> **EXERCISE REQUIREMENTS**: Please go through the records below and return every line holding the word "ACPI".

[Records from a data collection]
▬▬▬▬▬▬
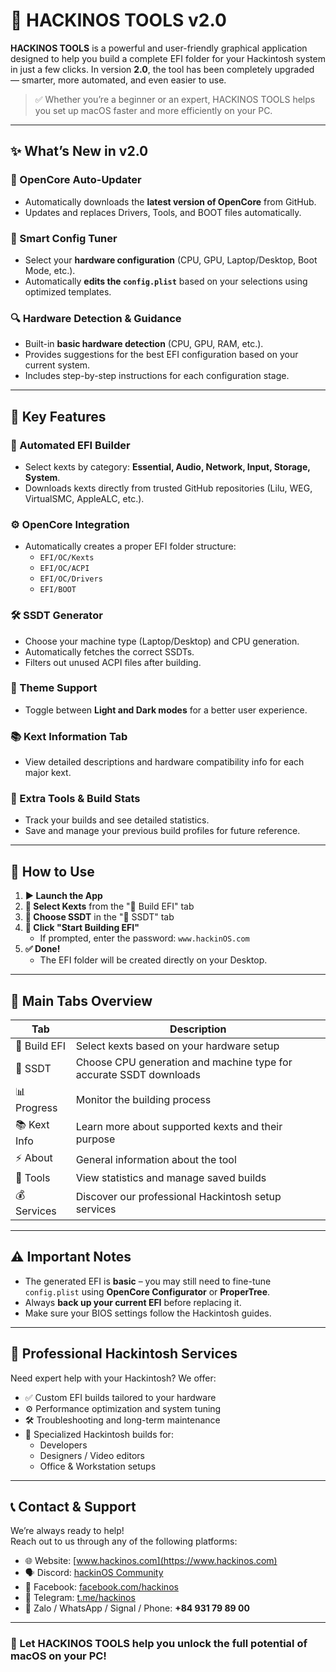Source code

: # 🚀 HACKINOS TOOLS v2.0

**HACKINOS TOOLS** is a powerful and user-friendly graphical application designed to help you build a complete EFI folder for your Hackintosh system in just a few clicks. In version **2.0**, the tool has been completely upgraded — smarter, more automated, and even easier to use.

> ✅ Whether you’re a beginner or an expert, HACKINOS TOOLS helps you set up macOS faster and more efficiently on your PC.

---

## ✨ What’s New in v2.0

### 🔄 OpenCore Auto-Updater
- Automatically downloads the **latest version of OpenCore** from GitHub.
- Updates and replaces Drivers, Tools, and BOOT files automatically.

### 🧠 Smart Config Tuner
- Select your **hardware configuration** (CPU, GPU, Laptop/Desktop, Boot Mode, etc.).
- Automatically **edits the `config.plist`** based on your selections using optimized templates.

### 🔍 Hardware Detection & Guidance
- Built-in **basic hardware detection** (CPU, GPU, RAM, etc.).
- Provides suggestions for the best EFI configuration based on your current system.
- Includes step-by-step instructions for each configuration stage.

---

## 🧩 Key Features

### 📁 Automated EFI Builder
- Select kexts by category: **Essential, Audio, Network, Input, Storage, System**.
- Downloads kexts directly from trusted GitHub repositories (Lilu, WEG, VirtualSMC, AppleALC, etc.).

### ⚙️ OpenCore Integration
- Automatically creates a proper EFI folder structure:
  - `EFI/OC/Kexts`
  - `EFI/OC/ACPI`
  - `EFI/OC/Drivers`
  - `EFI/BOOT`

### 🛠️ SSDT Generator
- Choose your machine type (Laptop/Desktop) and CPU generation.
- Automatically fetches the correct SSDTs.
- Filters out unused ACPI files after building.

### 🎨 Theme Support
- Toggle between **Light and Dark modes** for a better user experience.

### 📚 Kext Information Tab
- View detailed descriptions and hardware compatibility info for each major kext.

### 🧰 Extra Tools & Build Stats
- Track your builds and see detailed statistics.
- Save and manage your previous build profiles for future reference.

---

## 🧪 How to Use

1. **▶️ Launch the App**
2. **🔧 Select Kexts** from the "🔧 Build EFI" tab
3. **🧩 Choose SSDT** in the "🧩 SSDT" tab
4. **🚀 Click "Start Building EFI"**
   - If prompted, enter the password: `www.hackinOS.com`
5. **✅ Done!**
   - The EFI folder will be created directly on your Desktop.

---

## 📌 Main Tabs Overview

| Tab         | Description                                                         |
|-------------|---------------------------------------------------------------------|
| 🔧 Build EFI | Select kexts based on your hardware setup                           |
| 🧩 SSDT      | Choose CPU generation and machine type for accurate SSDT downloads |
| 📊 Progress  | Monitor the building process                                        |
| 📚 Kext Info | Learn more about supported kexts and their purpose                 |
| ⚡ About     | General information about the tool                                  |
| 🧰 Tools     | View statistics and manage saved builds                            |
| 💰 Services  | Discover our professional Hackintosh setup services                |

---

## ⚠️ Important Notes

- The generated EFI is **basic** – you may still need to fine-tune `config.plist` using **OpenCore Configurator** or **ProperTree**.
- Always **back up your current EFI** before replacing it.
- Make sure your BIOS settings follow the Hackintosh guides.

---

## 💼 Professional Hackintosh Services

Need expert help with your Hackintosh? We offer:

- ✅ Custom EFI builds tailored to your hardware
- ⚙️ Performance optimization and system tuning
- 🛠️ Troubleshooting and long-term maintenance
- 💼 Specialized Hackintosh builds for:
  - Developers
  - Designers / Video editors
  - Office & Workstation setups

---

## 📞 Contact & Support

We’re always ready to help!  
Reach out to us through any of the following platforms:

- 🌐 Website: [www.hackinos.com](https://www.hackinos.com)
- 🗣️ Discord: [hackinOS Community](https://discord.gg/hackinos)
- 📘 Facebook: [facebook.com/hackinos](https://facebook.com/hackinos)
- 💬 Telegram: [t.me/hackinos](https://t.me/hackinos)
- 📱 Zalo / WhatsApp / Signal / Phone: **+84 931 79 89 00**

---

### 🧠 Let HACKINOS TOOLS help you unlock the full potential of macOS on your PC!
▬▬▬▬▬▬
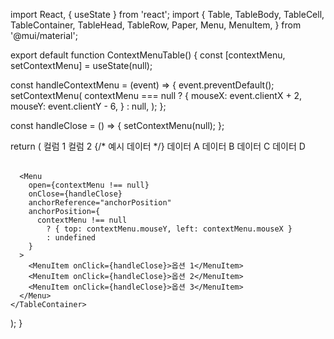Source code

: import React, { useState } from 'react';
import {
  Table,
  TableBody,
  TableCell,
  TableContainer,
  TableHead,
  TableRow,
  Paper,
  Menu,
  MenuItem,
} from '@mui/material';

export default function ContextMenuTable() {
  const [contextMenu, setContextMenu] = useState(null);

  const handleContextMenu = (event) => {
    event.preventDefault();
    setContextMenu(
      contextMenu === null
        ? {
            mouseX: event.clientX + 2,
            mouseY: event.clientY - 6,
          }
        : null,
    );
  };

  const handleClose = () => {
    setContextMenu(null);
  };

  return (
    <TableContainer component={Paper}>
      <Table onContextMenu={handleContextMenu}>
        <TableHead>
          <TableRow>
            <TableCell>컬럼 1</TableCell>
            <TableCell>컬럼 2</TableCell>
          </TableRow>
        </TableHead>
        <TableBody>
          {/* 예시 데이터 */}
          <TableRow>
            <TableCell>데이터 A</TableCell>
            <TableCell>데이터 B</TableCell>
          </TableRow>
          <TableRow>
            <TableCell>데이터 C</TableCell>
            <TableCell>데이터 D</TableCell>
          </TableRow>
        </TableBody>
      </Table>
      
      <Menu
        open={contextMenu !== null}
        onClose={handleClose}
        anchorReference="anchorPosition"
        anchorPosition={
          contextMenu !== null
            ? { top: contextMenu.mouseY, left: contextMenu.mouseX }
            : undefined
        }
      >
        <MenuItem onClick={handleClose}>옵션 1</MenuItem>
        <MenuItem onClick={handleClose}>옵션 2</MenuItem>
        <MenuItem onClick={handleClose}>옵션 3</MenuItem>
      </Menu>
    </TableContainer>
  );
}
▬▬▬▬▬▬
> **REPLY TO THE EXERCISE**:
  - `EFI/OC/ACPI`
- Filters out unused ACPI files after building.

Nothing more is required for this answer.